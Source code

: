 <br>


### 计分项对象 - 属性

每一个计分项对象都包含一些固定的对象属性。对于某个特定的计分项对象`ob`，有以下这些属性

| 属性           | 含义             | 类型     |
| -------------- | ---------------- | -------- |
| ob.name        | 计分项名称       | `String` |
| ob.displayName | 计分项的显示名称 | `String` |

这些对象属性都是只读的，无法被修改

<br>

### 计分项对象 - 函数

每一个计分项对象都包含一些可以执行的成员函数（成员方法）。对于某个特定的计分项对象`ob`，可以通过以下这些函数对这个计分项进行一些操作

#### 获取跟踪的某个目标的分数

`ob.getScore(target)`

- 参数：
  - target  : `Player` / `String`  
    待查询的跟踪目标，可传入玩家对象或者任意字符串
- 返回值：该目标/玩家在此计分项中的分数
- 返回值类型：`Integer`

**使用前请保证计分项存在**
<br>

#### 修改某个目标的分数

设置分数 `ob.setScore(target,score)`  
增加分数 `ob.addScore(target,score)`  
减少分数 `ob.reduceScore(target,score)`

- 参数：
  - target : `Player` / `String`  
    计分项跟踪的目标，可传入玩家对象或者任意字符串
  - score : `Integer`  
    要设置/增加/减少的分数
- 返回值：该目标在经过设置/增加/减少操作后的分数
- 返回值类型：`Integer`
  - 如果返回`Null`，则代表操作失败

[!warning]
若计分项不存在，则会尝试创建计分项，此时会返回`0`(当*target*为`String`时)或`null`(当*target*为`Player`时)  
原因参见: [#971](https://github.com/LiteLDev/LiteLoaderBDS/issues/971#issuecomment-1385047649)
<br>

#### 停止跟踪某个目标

> **Assignment**: Take the line that contains "- 返回值：该目标/玩家在此计分项中的分数" and each line after it down to the last of the records, and retype them exactly; add nothing else.

> **Result of the exercise**:
- 返回值：该目标/玩家在此计分项中的分数
- 返回值类型：`Integer`

**使用前请保证计分项存在**
<br>

#### 修改某个目标的分数

设置分数 `ob.setScore(target,score)`  
增加分数 `ob.addScore(target,score)`  
减少分数 `ob.reduceScore(target,score)`

- 参数：
  - target : `Player` / `String`  
    计分项跟踪的目标，可传入玩家对象或者任意字符串
  - score : `Integer`  
    要设置/增加/减少的分数
- 返回值：该目标在经过设置/增加/减少操作后的分数
- 返回值类型：`Integer`
  - 如果返回`Null`，则代表操作失败

[!warning]
若计分项不存在，则会尝试创建计分项，此时会返回`0`(当*target*为`String`时)或`null`(当*target*为`Player`时)  
原因参见: [#971](https://github.com/LiteLDev/LiteLoaderBDS/issues/971#issuecomment-1385047649)
<br>

#### 停止跟踪某个目标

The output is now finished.